Description of the task - Within the records, find every line that includes the word "listening" and copy it.

Dataset entries:
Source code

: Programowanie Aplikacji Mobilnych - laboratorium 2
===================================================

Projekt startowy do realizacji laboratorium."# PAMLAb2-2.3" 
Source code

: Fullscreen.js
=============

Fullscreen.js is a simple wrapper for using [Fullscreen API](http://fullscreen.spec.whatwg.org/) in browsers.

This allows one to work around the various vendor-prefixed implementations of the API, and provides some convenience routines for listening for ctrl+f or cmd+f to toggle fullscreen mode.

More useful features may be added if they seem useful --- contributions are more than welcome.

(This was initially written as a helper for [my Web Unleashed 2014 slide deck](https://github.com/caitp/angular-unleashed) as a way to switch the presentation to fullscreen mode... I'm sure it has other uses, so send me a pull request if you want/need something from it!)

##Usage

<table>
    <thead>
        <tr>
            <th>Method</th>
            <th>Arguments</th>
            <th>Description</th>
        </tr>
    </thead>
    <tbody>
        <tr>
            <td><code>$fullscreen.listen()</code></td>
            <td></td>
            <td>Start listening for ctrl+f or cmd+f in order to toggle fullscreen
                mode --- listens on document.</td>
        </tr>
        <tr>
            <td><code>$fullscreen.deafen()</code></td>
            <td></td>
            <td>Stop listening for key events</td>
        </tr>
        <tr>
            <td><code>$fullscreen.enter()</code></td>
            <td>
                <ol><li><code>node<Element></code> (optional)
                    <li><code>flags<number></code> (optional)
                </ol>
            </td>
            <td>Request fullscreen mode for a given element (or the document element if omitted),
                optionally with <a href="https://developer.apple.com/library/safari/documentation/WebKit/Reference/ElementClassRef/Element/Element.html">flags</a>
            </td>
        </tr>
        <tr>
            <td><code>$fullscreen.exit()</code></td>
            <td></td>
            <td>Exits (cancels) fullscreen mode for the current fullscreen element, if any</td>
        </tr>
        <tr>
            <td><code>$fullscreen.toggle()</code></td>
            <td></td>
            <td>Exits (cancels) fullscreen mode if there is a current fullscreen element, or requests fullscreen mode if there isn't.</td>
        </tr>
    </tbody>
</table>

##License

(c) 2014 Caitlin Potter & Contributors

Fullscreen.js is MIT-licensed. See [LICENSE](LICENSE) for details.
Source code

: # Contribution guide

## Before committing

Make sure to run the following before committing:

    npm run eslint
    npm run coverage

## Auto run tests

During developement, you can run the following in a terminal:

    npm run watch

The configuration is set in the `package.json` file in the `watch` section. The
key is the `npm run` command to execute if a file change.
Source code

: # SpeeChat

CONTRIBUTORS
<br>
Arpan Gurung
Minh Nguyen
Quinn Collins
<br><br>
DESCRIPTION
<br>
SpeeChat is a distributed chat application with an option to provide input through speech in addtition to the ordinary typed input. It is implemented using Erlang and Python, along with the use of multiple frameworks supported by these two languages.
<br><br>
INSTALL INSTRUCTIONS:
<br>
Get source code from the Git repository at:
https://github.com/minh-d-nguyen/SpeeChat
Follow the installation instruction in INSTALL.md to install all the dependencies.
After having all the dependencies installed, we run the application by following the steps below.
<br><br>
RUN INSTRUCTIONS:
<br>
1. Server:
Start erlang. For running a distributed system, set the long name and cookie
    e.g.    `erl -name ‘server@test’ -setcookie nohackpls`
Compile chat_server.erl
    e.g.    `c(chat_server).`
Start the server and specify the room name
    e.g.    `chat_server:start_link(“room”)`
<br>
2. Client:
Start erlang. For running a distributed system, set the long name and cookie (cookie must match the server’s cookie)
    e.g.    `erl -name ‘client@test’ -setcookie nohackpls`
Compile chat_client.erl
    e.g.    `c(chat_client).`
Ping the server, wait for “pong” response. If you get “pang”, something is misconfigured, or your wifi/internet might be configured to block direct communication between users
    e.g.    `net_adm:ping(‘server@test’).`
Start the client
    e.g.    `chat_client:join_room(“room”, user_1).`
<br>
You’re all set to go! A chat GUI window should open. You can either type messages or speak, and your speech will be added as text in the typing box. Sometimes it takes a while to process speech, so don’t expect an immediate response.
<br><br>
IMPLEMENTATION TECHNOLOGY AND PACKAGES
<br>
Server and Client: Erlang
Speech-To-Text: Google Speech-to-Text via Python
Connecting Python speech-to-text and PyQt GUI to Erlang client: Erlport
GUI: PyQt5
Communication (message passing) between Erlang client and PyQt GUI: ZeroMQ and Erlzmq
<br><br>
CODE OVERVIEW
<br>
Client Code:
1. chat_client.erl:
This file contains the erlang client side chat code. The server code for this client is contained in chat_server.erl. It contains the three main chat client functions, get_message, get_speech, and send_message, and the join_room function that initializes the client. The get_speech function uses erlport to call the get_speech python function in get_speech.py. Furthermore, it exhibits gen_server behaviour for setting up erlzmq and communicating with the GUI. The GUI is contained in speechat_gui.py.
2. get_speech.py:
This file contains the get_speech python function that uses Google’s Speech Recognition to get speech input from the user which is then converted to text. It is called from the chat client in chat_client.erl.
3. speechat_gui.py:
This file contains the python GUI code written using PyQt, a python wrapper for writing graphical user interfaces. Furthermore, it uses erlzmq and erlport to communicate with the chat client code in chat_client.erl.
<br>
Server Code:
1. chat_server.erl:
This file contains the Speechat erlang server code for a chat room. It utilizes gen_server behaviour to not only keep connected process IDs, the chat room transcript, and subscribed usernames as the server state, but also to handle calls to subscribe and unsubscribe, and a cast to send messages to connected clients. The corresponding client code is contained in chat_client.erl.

Solved problem -
This allows one to work around the various vendor-prefixed implementations of the API, and provides some convenience routines for listening for ctrl+f or cmd+f to toggle fullscreen mode.
            <td>Start listening for ctrl+f or cmd+f in order to toggle fullscreen
            <td>Stop listening for key events</td>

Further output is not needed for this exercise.